- **WORK INSTRUCTION**
Keep the images out while you set down the data exactly.

Stored data entries:
-*-*-

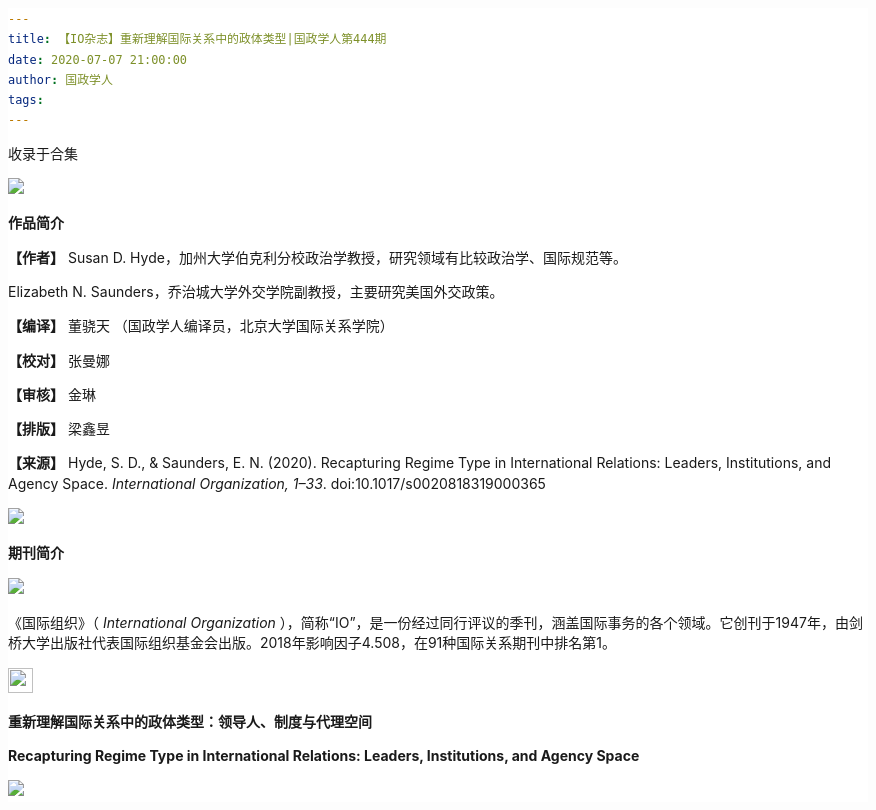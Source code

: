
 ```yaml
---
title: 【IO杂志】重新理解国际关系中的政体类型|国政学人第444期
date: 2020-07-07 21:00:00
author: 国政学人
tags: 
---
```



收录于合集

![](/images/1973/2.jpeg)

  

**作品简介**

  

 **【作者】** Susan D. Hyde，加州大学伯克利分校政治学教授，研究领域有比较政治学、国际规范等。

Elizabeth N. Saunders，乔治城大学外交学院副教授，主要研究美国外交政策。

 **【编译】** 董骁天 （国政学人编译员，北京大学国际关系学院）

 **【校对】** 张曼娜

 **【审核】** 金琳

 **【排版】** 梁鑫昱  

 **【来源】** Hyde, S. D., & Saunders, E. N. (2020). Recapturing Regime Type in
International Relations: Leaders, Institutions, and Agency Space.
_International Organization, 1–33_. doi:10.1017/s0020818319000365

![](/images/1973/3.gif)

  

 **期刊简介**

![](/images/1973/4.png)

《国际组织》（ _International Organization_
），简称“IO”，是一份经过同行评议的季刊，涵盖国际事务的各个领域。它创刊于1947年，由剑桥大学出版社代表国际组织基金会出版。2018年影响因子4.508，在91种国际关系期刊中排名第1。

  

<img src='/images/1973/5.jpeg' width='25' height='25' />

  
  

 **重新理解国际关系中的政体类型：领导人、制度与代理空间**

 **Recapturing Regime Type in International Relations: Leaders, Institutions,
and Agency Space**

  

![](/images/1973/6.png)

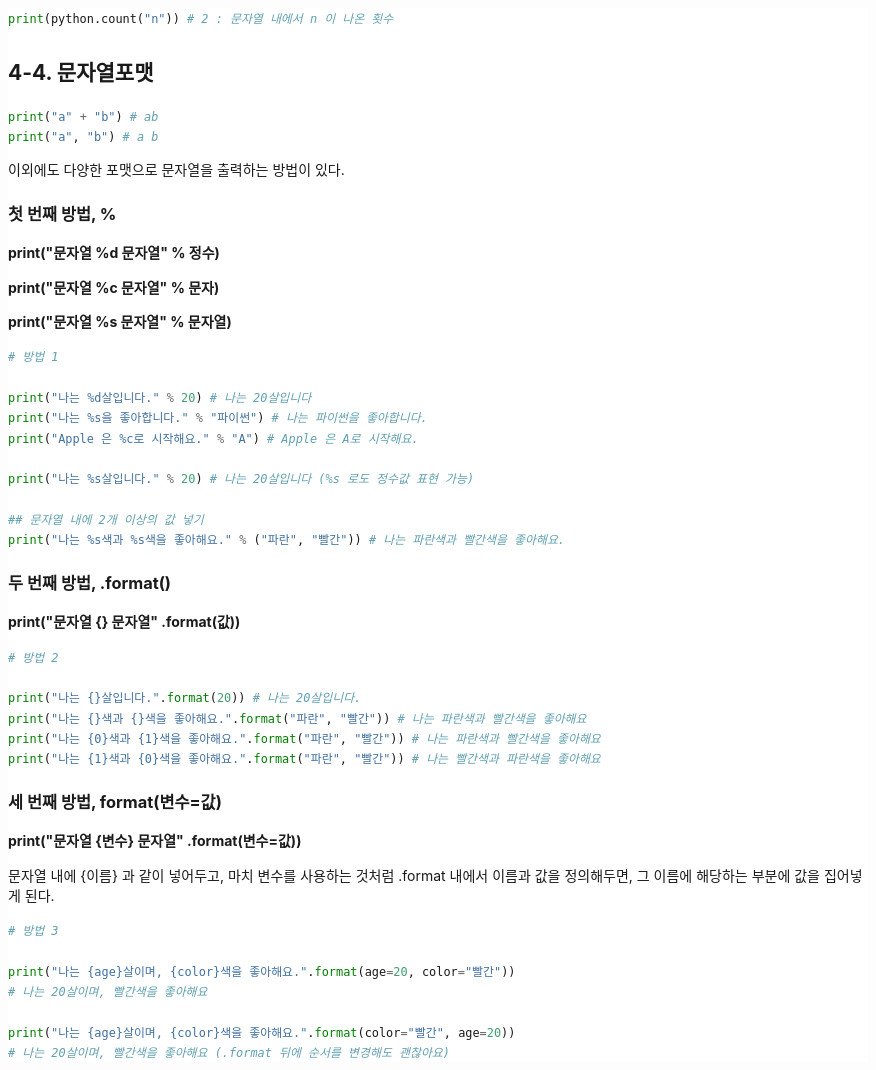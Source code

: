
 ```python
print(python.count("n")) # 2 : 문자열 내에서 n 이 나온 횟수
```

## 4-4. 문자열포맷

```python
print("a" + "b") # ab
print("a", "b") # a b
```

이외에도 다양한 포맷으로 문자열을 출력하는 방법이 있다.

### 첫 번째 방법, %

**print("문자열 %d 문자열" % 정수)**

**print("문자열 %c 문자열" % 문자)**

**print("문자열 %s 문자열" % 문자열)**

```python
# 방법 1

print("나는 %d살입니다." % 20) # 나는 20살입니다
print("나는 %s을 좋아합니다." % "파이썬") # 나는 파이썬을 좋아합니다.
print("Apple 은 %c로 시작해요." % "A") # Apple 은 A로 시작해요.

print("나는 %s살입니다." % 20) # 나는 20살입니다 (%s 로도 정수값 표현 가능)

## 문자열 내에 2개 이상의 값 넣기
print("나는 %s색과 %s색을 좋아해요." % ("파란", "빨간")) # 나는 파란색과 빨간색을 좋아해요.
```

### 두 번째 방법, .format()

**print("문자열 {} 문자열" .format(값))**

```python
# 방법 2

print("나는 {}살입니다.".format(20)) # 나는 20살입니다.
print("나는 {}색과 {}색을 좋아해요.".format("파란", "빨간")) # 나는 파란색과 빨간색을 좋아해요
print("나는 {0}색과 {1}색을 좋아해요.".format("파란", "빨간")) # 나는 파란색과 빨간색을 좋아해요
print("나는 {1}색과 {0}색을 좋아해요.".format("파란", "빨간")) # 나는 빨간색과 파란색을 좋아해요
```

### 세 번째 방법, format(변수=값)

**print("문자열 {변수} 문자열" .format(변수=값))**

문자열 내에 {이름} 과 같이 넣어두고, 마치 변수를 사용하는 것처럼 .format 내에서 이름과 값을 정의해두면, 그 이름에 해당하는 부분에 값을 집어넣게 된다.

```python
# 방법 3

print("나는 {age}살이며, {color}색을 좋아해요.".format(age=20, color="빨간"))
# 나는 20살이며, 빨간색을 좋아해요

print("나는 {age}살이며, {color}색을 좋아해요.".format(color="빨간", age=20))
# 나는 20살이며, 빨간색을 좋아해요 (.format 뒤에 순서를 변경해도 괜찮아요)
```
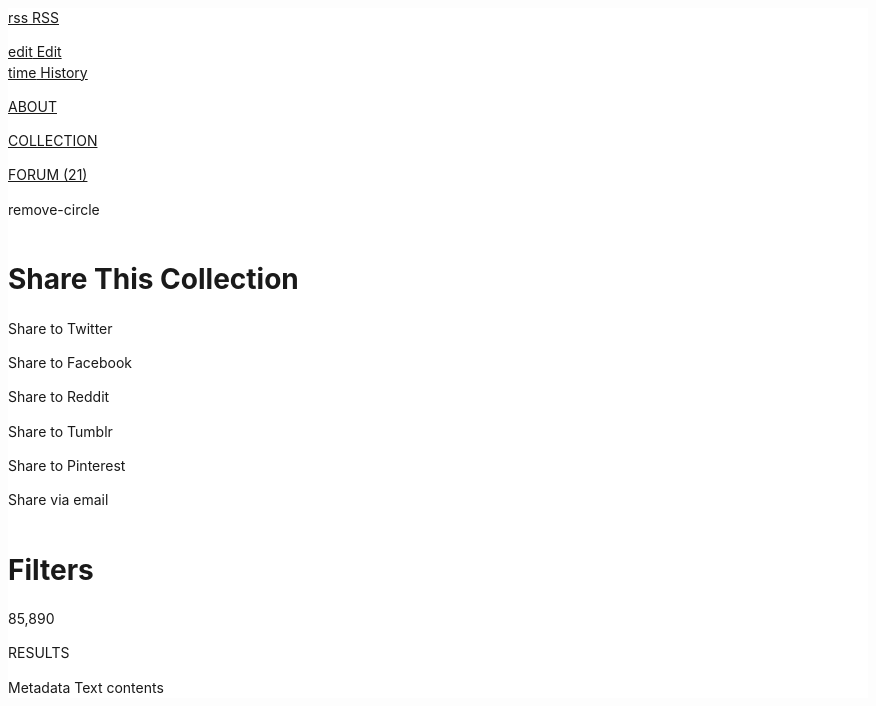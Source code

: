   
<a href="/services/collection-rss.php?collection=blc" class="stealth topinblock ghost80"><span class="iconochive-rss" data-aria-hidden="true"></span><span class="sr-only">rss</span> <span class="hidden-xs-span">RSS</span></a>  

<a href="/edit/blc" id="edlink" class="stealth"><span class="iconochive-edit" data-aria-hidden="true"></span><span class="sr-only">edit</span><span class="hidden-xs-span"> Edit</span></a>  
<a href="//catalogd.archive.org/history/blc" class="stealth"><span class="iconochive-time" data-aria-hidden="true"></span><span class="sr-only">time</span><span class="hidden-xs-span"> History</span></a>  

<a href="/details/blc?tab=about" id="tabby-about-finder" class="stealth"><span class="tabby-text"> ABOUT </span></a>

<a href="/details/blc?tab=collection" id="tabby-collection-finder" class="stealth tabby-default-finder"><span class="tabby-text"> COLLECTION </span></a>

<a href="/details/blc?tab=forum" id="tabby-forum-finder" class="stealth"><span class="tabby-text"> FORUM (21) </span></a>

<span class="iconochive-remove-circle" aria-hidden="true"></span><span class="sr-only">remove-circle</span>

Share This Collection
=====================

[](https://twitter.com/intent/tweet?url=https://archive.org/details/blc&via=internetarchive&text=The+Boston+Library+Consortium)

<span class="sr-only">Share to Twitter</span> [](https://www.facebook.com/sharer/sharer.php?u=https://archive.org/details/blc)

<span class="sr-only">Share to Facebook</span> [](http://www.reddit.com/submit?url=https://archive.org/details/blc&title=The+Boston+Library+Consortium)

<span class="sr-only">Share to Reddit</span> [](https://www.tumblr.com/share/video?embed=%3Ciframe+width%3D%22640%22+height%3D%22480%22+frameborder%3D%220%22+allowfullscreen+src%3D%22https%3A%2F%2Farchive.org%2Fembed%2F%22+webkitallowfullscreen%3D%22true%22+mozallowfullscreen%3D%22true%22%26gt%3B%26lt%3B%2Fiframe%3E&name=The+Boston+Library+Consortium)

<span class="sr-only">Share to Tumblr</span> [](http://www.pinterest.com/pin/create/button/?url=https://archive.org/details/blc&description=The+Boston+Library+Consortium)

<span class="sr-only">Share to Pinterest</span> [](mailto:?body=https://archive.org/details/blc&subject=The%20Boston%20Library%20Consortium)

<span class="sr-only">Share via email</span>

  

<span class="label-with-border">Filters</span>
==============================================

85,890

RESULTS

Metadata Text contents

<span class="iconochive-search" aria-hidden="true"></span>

-*-*-

- **EXERCISE SOLUTION**
Source code

:
 ```yaml
---
title: 【IO杂志】重新理解国际关系中的政体类型|国政学人第444期
date: 2020-07-07 21:00:00
author: 国政学人
tags: 
---
```



收录于合集

![](/images/1973/2.jpeg)

  

**作品简介**

  

 **【作者】** Susan D. Hyde，加州大学伯克利分校政治学教授，研究领域有比较政治学、国际规范等。

Elizabeth N. Saunders，乔治城大学外交学院副教授，主要研究美国外交政策。

 **【编译】** 董骁天 （国政学人编译员，北京大学国际关系学院）

 **【校对】** 张曼娜

 **【审核】** 金琳

 **【排版】** 梁鑫昱  

 **【来源】** Hyde, S. D., & Saunders, E. N. (2020). Recapturing Regime Type in
International Relations: Leaders, Institutions, and Agency Space.
_International Organization, 1–33_. doi:10.1017/s0020818319000365

![](/images/1973/3.gif)

  

 **期刊简介**

![](/images/1973/4.png)

《国际组织》（ _International Organization_
），简称“IO”，是一份经过同行评议的季刊，涵盖国际事务的各个领域。它创刊于1947年，由剑桥大学出版社代表国际组织基金会出版。2018年影响因子4.508，在91种国际关系期刊中排名第1。

  

<img src='/images/1973/5.jpeg' width='25' height='25' />

  
  

 **重新理解国际关系中的政体类型：领导人、制度与代理空间**

 **Recapturing Regime Type in International Relations: Leaders, Institutions,
and Agency Space**

  

![](/images/1973/6.png)

Source code

:
 ```python
print(python.count("n")) # 2 : 문자열 내에서 n 이 나온 횟수
```

## 4-4. 문자열포맷

```python
print("a" + "b") # ab
print("a", "b") # a b
```

이외에도 다양한 포맷으로 문자열을 출력하는 방법이 있다.

### 첫 번째 방법, %

**print("문자열 %d 문자열" % 정수)**

**print("문자열 %c 문자열" % 문자)**

**print("문자열 %s 문자열" % 문자열)**

```python
# 방법 1

print("나는 %d살입니다." % 20) # 나는 20살입니다
print("나는 %s을 좋아합니다." % "파이썬") # 나는 파이썬을 좋아합니다.
print("Apple 은 %c로 시작해요." % "A") # Apple 은 A로 시작해요.

print("나는 %s살입니다." % 20) # 나는 20살입니다 (%s 로도 정수값 표현 가능)

## 문자열 내에 2개 이상의 값 넣기
print("나는 %s색과 %s색을 좋아해요." % ("파란", "빨간")) # 나는 파란색과 빨간색을 좋아해요.
```

### 두 번째 방법, .format()

**print("문자열 {} 문자열" .format(값))**

```python
# 방법 2

print("나는 {}살입니다.".format(20)) # 나는 20살입니다.
print("나는 {}색과 {}색을 좋아해요.".format("파란", "빨간")) # 나는 파란색과 빨간색을 좋아해요
print("나는 {0}색과 {1}색을 좋아해요.".format("파란", "빨간")) # 나는 파란색과 빨간색을 좋아해요
print("나는 {1}색과 {0}색을 좋아해요.".format("파란", "빨간")) # 나는 빨간색과 파란색을 좋아해요
```

### 세 번째 방법, format(변수=값)

**print("문자열 {변수} 문자열" .format(변수=값))**

문자열 내에 {이름} 과 같이 넣어두고, 마치 변수를 사용하는 것처럼 .format 내에서 이름과 값을 정의해두면, 그 이름에 해당하는 부분에 값을 집어넣게 된다.

```python
# 방법 3

print("나는 {age}살이며, {color}색을 좋아해요.".format(age=20, color="빨간"))
# 나는 20살이며, 빨간색을 좋아해요

print("나는 {age}살이며, {color}색을 좋아해요.".format(color="빨간", age=20))
# 나는 20살이며, 빨간색을 좋아해요 (.format 뒤에 순서를 변경해도 괜찮아요)
```
Source code

:   
<a href="/services/collection-rss.php?collection=blc" class="stealth topinblock ghost80"><span class="iconochive-rss" data-aria-hidden="true"></span><span class="sr-only">rss</span> <span class="hidden-xs-span">RSS</span></a>  

<a href="/edit/blc" id="edlink" class="stealth"><span class="iconochive-edit" data-aria-hidden="true"></span><span class="sr-only">edit</span><span class="hidden-xs-span"> Edit</span></a>  
<a href="//catalogd.archive.org/history/blc" class="stealth"><span class="iconochive-time" data-aria-hidden="true"></span><span class="sr-only">time</span><span class="hidden-xs-span"> History</span></a>  

<a href="/details/blc?tab=about" id="tabby-about-finder" class="stealth"><span class="tabby-text"> ABOUT </span></a>

<a href="/details/blc?tab=collection" id="tabby-collection-finder" class="stealth tabby-default-finder"><span class="tabby-text"> COLLECTION </span></a>

<a href="/details/blc?tab=forum" id="tabby-forum-finder" class="stealth"><span class="tabby-text"> FORUM (21) </span></a>

<span class="iconochive-remove-circle" aria-hidden="true"></span><span class="sr-only">remove-circle</span>

Share This Collection
=====================

[](https://twitter.com/intent/tweet?url=https://archive.org/details/blc&via=internetarchive&text=The+Boston+Library+Consortium)

<span class="sr-only">Share to Twitter</span> [](https://www.facebook.com/sharer/sharer.php?u=https://archive.org/details/blc)

<span class="sr-only">Share to Facebook</span> [](http://www.reddit.com/submit?url=https://archive.org/details/blc&title=The+Boston+Library+Consortium)

<span class="sr-only">Share to Reddit</span> [](https://www.tumblr.com/share/video?embed=%3Ciframe+width%3D%22640%22+height%3D%22480%22+frameborder%3D%220%22+allowfullscreen+src%3D%22https%3A%2F%2Farchive.org%2Fembed%2F%22+webkitallowfullscreen%3D%22true%22+mozallowfullscreen%3D%22true%22%26gt%3B%26lt%3B%2Fiframe%3E&name=The+Boston+Library+Consortium)

<span class="sr-only">Share to Tumblr</span> [](http://www.pinterest.com/pin/create/button/?url=https://archive.org/details/blc&description=The+Boston+Library+Consortium)

<span class="sr-only">Share to Pinterest</span> [](mailto:?body=https://archive.org/details/blc&subject=The%20Boston%20Library%20Consortium)

<span class="sr-only">Share via email</span>

  

<span class="label-with-border">Filters</span>
==============================================

85,890

RESULTS

Metadata Text contents

<span class="iconochive-search" aria-hidden="true"></span>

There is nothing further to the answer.